**What is being asked**.
Present the following data again exactly as it is shown.

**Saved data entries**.

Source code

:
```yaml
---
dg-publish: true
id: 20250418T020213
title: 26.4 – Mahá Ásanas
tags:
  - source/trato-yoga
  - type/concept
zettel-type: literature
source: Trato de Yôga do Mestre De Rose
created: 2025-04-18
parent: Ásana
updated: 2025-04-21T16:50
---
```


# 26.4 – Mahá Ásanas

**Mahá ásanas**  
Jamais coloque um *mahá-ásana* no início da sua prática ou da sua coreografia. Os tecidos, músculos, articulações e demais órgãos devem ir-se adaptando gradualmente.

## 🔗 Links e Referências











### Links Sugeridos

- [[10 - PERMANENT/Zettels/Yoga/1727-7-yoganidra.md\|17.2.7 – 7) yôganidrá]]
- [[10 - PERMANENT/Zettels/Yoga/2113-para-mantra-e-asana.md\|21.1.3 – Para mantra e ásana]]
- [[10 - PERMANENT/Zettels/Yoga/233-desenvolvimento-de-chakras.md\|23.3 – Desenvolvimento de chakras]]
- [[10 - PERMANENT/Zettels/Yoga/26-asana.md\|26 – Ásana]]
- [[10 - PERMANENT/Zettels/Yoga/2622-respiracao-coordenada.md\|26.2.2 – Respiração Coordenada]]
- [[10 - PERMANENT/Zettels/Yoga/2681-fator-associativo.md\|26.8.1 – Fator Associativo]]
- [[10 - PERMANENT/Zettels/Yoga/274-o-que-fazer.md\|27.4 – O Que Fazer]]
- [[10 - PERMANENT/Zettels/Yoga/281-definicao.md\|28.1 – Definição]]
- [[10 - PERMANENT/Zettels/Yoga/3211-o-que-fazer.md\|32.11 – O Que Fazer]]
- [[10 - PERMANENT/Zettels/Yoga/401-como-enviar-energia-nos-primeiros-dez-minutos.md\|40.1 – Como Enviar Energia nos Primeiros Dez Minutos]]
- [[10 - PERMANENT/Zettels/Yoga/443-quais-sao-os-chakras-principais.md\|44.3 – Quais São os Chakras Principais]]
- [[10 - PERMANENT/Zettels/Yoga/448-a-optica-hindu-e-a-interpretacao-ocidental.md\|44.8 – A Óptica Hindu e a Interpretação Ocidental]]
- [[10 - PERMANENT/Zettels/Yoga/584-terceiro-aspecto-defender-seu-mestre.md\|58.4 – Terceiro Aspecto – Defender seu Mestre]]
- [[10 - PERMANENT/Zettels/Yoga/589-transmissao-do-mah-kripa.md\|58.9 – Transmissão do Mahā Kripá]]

**Answer section**.
Source code

:
```yaml
---
dg-publish: true
id: 20250418T020213
title: 26.4 – Mahá Ásanas
tags:
  - source/trato-yoga
  - type/concept
zettel-type: literature
source: Trato de Yôga do Mestre De Rose
created: 2025-04-18
parent: Ásana
updated: 2025-04-21T16:50
---
```


# 26.4 – Mahá Ásanas

**Mahá ásanas**  
Jamais coloque um *mahá-ásana* no início da sua prática ou da sua coreografia. Os tecidos, músculos, articulações e demais órgãos devem ir-se adaptando gradualmente.

## 🔗 Links e Referências











### Links Sugeridos

- [[10 - PERMANENT/Zettels/Yoga/1727-7-yoganidra.md\|17.2.7 – 7) yôganidrá]]
- [[10 - PERMANENT/Zettels/Yoga/2113-para-mantra-e-asana.md\|21.1.3 – Para mantra e ásana]]
- [[10 - PERMANENT/Zettels/Yoga/233-desenvolvimento-de-chakras.md\|23.3 – Desenvolvimento de chakras]]
- [[10 - PERMANENT/Zettels/Yoga/26-asana.md\|26 – Ásana]]
- [[10 - PERMANENT/Zettels/Yoga/2622-respiracao-coordenada.md\|26.2.2 – Respiração Coordenada]]
- [[10 - PERMANENT/Zettels/Yoga/2681-fator-associativo.md\|26.8.1 – Fator Associativo]]
- [[10 - PERMANENT/Zettels/Yoga/274-o-que-fazer.md\|27.4 – O Que Fazer]]
- [[10 - PERMANENT/Zettels/Yoga/281-definicao.md\|28.1 – Definição]]
- [[10 - PERMANENT/Zettels/Yoga/3211-o-que-fazer.md\|32.11 – O Que Fazer]]
- [[10 - PERMANENT/Zettels/Yoga/401-como-enviar-energia-nos-primeiros-dez-minutos.md\|40.1 – Como Enviar Energia nos Primeiros Dez Minutos]]
- [[10 - PERMANENT/Zettels/Yoga/443-quais-sao-os-chakras-principais.md\|44.3 – Quais São os Chakras Principais]]
- [[10 - PERMANENT/Zettels/Yoga/448-a-optica-hindu-e-a-interpretacao-ocidental.md\|44.8 – A Óptica Hindu e a Interpretação Ocidental]]
- [[10 - PERMANENT/Zettels/Yoga/584-terceiro-aspecto-defender-seu-mestre.md\|58.4 – Terceiro Aspecto – Defender seu Mestre]]
- [[10 - PERMANENT/Zettels/Yoga/589-transmissao-do-mah-kripa.md\|58.9 – Transmissão do Mahā Kripá]]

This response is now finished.